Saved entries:

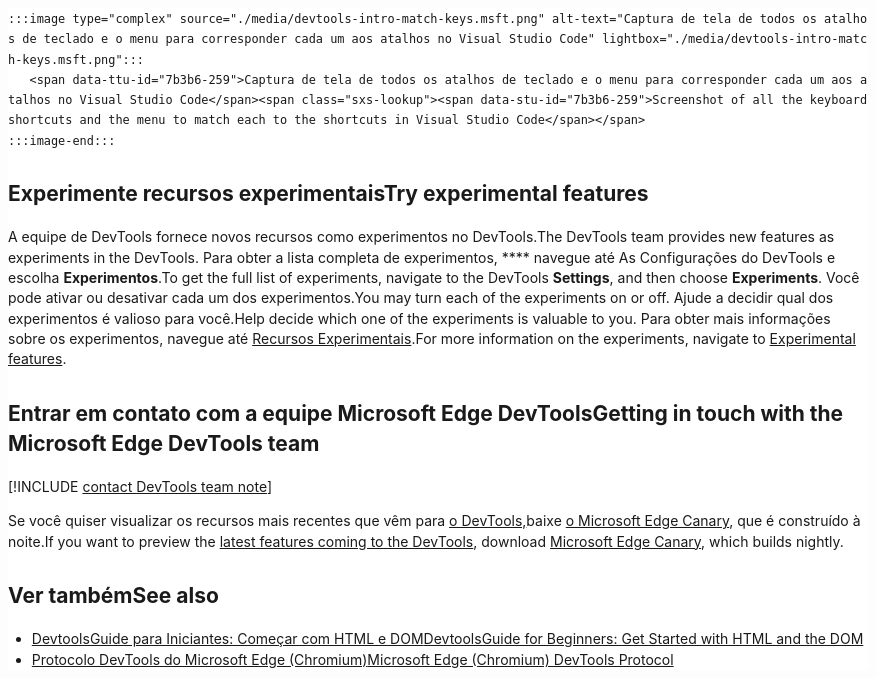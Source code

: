     :::image type="complex" source="./media/devtools-intro-match-keys.msft.png" alt-text="Captura de tela de todos os atalhos de teclado e o menu para corresponder cada um aos atalhos no Visual Studio Code" lightbox="./media/devtools-intro-match-keys.msft.png":::  
       <span data-ttu-id="7b3b6-259">Captura de tela de todos os atalhos de teclado e o menu para corresponder cada um aos atalhos no Visual Studio Code</span><span class="sxs-lookup"><span data-stu-id="7b3b6-259">Screenshot of all the keyboard shortcuts and the menu to match each to the shortcuts in Visual Studio Code</span></span>  
    :::image-end:::  
    
## <a name="try-experimental-features"></a><span data-ttu-id="7b3b6-260">Experimente recursos experimentais</span><span class="sxs-lookup"><span data-stu-id="7b3b6-260">Try experimental features</span></span>  

<span data-ttu-id="7b3b6-261">A equipe de DevTools fornece novos recursos como experimentos no DevTools.</span><span class="sxs-lookup"><span data-stu-id="7b3b6-261">The DevTools team provides new features as experiments in the DevTools.</span></span>  <span data-ttu-id="7b3b6-262">Para obter a lista completa de experimentos, \*\*\*\* navegue até As Configurações do DevTools e escolha **Experimentos**.</span><span class="sxs-lookup"><span data-stu-id="7b3b6-262">To get the full list of experiments, navigate to the DevTools **Settings**, and then choose **Experiments**.</span></span>  <span data-ttu-id="7b3b6-263">Você pode ativar ou desativar cada um dos experimentos.</span><span class="sxs-lookup"><span data-stu-id="7b3b6-263">You may turn each of the experiments on or off.</span></span>  <span data-ttu-id="7b3b6-264">Ajude a decidir qual dos experimentos é valioso para você.</span><span class="sxs-lookup"><span data-stu-id="7b3b6-264">Help decide which one of the experiments is valuable to you.</span></span>  <span data-ttu-id="7b3b6-265">Para obter mais informações sobre os experimentos, navegue até [Recursos Experimentais][DevtoolsGuideExperimentalFeaturesIndex].</span><span class="sxs-lookup"><span data-stu-id="7b3b6-265">For more information on the experiments, navigate to [Experimental features][DevtoolsGuideExperimentalFeaturesIndex].</span></span>  

## <a name="getting-in-touch-with-the-microsoft-edge-devtools-team"></a><span data-ttu-id="7b3b6-266">Entrar em contato com a equipe Microsoft Edge DevTools</span><span class="sxs-lookup"><span data-stu-id="7b3b6-266">Getting in touch with the Microsoft Edge DevTools team</span></span>  

[!INCLUDE [contact DevTools team note](./includes/contact-devtools-team-note.md)]  

<span data-ttu-id="7b3b6-267">Se você quiser visualizar os recursos mais recentes que vêm para [o DevTools,][DevtoolsGuideWhatsNew202102Devtools]baixe [o Microsoft Edge Canary][MicrosoftedgeinsiderDownload], que é construído à noite.</span><span class="sxs-lookup"><span data-stu-id="7b3b6-267">If you want to preview the [latest features coming to the DevTools][DevtoolsGuideWhatsNew202102Devtools], download [Microsoft Edge Canary][MicrosoftedgeinsiderDownload], which builds nightly.</span></span>  

## <a name="see-also"></a><span data-ttu-id="7b3b6-268">Ver também</span><span class="sxs-lookup"><span data-stu-id="7b3b6-268">See also</span></span>  

*   [<span data-ttu-id="7b3b6-269">DevtoolsGuide para Iniciantes: Começar com HTML e DOM</span><span class="sxs-lookup"><span data-stu-id="7b3b6-269">DevtoolsGuide for Beginners: Get Started with HTML and the DOM</span></span>][DevtoolsGuideBeginnersHtml]  
*   [<span data-ttu-id="7b3b6-270">Protocolo DevTools do Microsoft Edge (Chromium)</span><span class="sxs-lookup"><span data-stu-id="7b3b6-270">Microsoft Edge (Chromium) DevTools Protocol</span></span>][DevtoolsProtocolIndex]  
    

[DevtoolsGuideBeginnersHtml]: ./beginners/html.md "DevTools para iniciantes: começar com HTML e o dom | Microsoft Docs"  
[DevtoolsGuideCommandMenuIndex]: ./command-menu/index.md "Execute comandos com o menu DevTools Command do Microsoft Edge | Microsoft Docs"  
[DevtoolsGuideConsoleIndex]: ./console/index.md "Visão geral do console | Microsoft Docs"  
[DevtoolsGuideCustomizePlacement]: ./customize/placement.md "Alterar o posicionamento do Microsoft Edge DevTools (Undock, Dock to Bottom, Dock to Left) | Microsoft Docs"  
[DevtoolsGuideDeviceModeIndex]: ./device-mode/index.md "Emular dispositivos móveis no Microsoft Edge DevTools | Microsoft Docs"  
[DevtoolsGuideDomIndex]: ./dom/index.md "Começar a exibir e alterar o dom | Microsoft Docs"  
[DevtoolsGuideEvaluatePerformanceIndex]: ./evaluate-performance/index.md "Começar a analisar o desempenho do tempo de execução | Microsoft Docs"  
[DevtoolsGuideExperimentalFeaturesIndex]: ./experimental-features/index.md "Recursos experimentais | Microsoft Docs"  
[DevtoolsGuideMemoryProblemsIndex]: ./memory-problems/index.md "Corrigir problemas de memória | Microsoft Docs"  
[DevtoolsGuideInspectStylesEditFonts]: ./inspect-styles/edit-fonts.md "Editar estilos de fonte CSS e configurações no painel Estilos | Microsoft Docs"  
[DevtoolsGuideIssuesIndex]: ./issues/index.md "Localizar e corrigir problemas com a ferramenta Issues do DevTools do Microsoft Edge | Microsoft Docs"  
[DevtoolsGuideJavascriptIndex]: ./javascript/index.md "Começar a depurar JavaScript no Microsoft Edge DevTools | Microsoft Docs"  
[DevtoolsGuideJavascriptOverrides]: ./javascript/overrides.md "Substituir recursos de página da Web por cópias locais usando o Microsoft Edge DevTools | Microsoft Docs"  
[DevtoolsGuideNetworkIndex]: ./network/index.md "Inspecionar a atividade de rede no Microsoft Edge DevTools | Microsoft Docs"  
[DevtoolsGuideOpenIndex]: ./open/index.md "Abra o Microsoft Edge DevTools | Microsoft Docs"  
[DevtoolsGuideRenderingToolsIndex]: ./rendering-tools/index.md "Analisar o desempenho do tempo de execução | Microsoft Docs"  
[DevtoolsGuideShortcutsIndex]: ./shortcuts/index.md "Atalhos de teclado do Microsoft Edge DevTools | Microsoft Docs"  
[DevtoolsGuideSourcesIndex]: ./sources/index.md "Visão geral da ferramenta Sources | Microsoft Docs"  
[DevtoolsGuideStorageSessionstorage]: ./storage/sessionstorage.md "Exibir e editar o armazenamento de sessão com o Microsoft Edge DevTools | Microsoft Docs"  
[DevtoolsGuideWhatsNew202102Devtools]: ./whats-new/2021/02/devtools.md "Novidades no DevTools (Microsoft Edge 90) | Microsoft Docs"  
[DevtoolsGuideWorkspacesIndex]: ./workspaces/index.md "Editar arquivos com espaços de trabalho | Microsoft Docs"  
[DevtoolsProtocolIndex]: ../devtools-protocol-chromium/index.md "Visão geral do Protocolo DevTools do Microsoft Edge (Chromium) | Microsoft Docs"  
[MicrosoftEdgeAddonsExtensions]: https://microsoftedge.microsoft.com/addons/category/Edge-Extensions "Complementos do Microsoft Edge"  
[MicrosoftedgeinsiderDownload]: https://www.microsoftedgeinsider.com/download "Baixar o Microsoft Edge Insider Channels"  
[GoogleChromeWebstoreExtensions]: https://chrome.google.com/webstore/category/extensions "Extensões | Chrome Web Store"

## What you need to do
Determine how many of the lines above hold the word "ferramenta", and output that number by itself.

## Exercise solution
2